O sol de Setembro, em Évora, estava agreste, queimando e amolecendo. O refúgio no Capote à Sombra, no Jardim dos Colegiais, foi uma benção refrescante. Sentados na relva, bebericando um gim, banhando-nos no quase jazz de Marie Anne – novata ainda, ternamente tímida, pedindo-nos desculpa por escrever tão bem. Nunca ouvíramos na vida o single “Monet” e já o cantarolávamos, felizes. Quando dedicou o tema “1965” ao avô, veterano da Guerra Colonial, sentimos um embaraçoso carinho (maldito langor do vinho e das mantas!). Os devaneios da guitarra sabiam a whisky com cola no Hot Clube. O baterista tocava docemente com duas vassourinhas, não fossem as crianças de colo acordar. A Luísa Sobral não estava na relva mas iria gostar.

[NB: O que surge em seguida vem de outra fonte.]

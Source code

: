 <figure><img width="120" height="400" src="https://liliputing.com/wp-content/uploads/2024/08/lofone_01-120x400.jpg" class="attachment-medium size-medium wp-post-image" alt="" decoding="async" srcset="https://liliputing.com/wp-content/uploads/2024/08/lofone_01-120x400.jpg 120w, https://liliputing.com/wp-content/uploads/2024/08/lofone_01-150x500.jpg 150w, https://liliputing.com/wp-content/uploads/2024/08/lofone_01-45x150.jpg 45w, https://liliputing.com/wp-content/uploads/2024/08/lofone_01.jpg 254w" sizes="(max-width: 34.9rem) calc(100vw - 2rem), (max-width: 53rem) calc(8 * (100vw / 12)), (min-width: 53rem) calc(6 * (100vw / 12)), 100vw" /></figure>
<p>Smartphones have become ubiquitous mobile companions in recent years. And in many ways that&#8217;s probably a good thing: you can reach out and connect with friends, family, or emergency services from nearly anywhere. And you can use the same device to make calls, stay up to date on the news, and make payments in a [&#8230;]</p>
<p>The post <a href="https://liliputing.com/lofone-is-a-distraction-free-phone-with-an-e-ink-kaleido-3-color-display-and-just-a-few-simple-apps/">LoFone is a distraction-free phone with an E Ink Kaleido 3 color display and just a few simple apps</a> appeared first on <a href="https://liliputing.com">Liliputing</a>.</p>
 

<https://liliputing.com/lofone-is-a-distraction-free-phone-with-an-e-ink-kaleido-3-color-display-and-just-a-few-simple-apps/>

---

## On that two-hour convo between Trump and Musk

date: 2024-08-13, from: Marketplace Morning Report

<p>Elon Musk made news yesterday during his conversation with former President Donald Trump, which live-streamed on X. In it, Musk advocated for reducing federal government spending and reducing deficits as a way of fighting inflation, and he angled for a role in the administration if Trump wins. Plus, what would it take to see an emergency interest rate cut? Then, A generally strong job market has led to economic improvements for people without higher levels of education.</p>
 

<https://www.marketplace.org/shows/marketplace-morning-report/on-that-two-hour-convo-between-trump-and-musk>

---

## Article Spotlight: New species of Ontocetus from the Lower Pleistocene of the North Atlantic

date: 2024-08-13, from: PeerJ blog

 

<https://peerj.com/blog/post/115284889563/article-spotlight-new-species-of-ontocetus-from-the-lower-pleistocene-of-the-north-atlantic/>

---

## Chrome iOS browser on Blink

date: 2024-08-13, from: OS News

E enquanto fomos buscar uma empada de espinafres e mais uma mini fresquinha, já o indie pop dos Perpétua tocava, que a malta de Ílhavo e da Gafanha da Nazaré é despachada. A cantora e teclista, Beatriz Capote, tem o mesmo nome do festival, devem ser primos ou assim. A sua voz é fresca e despretensiosa, como fresco e despretensioso é o som dos Perpétua. A guitarra ora faz arpejos indie à Real Estate, ora groova como se não houvesse amanhã, à Chic. Nasceram na semana passada, e, por isso, são retro, evocando o disco sound dos 70, e as teclas chiclete dos oitenta. Quando tocaram a soalheira “Perdi a Cor”, vários espectadores colocaram protector solar. E como a gente de Ílhavo cuida dos seus, reinventaram dois clássicos do Carlos Paião, substituindo a manhosa produção original com arranjos de um irrepreensível bom gosto. Acabaram com “Falei de Cor”, um tema mais abrasivo, que vai acumulando tensão, até explodir num mar de distorção shoegaze. Irra que os bandalhos são versáteis…
Eis que então chega o cabeça-de-cartaz :Papercutz, mais electrónico e cosmopolita, cantando na língua da falecida rainha. Se quem está debaixo dos holofotes é a maravilhosa Catarina Valadas, é o portuense Bruno Miguel que urde tudo na sombra, brincando com o teclado, manipulando uma parafernália de botões. Netos da synthpop, filhos do trip-hop, irmãos do R&B contemporâneo – é toda uma linhagem de pop electrónica que é convocada, metade humana, metade máquina, familiar e alienígena ao mesmo tempo, como quem anda a comer a cyborg mais gira da escola.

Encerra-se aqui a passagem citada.